AIM OF THE TASK >> Which of the lines below hold "zrongzrong"? Please return each one.

Collection entries

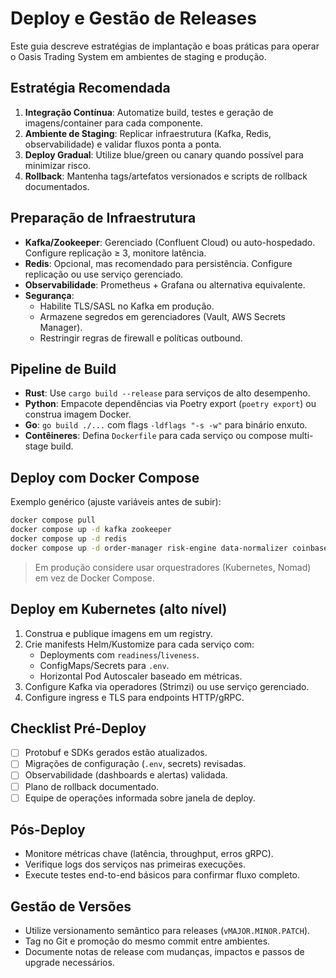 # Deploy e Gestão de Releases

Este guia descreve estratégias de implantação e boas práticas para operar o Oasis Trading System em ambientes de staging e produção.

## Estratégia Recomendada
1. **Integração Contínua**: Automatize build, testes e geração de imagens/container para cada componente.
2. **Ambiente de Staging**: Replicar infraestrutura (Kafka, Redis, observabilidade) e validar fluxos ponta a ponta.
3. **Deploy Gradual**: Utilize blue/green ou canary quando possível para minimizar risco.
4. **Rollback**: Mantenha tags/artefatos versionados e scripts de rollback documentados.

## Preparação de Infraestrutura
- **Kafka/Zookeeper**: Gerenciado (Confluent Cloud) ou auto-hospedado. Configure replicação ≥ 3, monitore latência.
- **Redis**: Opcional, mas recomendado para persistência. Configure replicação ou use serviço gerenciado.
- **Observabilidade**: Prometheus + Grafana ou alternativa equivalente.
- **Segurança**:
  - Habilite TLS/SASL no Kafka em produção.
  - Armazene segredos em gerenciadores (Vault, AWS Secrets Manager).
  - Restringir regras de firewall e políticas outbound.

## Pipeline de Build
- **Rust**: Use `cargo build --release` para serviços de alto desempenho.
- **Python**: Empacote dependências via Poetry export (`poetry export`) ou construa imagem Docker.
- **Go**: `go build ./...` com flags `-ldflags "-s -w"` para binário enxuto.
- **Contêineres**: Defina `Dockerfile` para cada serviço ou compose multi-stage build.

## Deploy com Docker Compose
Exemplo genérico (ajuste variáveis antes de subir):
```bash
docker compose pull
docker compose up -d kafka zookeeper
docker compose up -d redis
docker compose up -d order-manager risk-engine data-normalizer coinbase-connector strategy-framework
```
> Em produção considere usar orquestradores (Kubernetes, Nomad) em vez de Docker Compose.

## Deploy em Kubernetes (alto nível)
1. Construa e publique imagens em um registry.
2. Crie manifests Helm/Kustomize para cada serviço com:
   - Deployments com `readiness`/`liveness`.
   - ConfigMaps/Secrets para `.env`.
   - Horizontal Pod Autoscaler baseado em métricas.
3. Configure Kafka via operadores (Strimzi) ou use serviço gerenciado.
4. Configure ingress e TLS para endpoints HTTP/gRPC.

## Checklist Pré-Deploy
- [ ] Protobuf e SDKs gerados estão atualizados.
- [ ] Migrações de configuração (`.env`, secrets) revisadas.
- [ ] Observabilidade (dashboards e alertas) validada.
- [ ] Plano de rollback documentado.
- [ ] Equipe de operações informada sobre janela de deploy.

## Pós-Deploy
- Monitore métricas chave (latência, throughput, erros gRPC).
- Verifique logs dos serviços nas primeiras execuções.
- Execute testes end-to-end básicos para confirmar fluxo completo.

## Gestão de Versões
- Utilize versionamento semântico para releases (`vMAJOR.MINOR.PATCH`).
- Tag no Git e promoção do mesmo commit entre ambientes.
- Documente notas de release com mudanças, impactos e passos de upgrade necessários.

==

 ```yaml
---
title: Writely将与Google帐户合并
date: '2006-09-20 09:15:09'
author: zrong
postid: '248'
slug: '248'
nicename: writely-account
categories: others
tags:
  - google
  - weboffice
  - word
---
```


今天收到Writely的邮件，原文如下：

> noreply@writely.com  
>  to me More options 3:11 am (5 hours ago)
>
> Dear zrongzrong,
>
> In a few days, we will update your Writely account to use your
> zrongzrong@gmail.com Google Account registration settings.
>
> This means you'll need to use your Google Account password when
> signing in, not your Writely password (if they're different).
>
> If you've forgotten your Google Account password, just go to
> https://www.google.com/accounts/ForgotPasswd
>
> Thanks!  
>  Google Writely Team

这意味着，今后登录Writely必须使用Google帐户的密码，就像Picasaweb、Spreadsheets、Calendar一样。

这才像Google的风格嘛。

WRITTEN RESPONSE >>
> Dear zrongzrong,
> zrongzrong@gmail.com Google Account registration settings.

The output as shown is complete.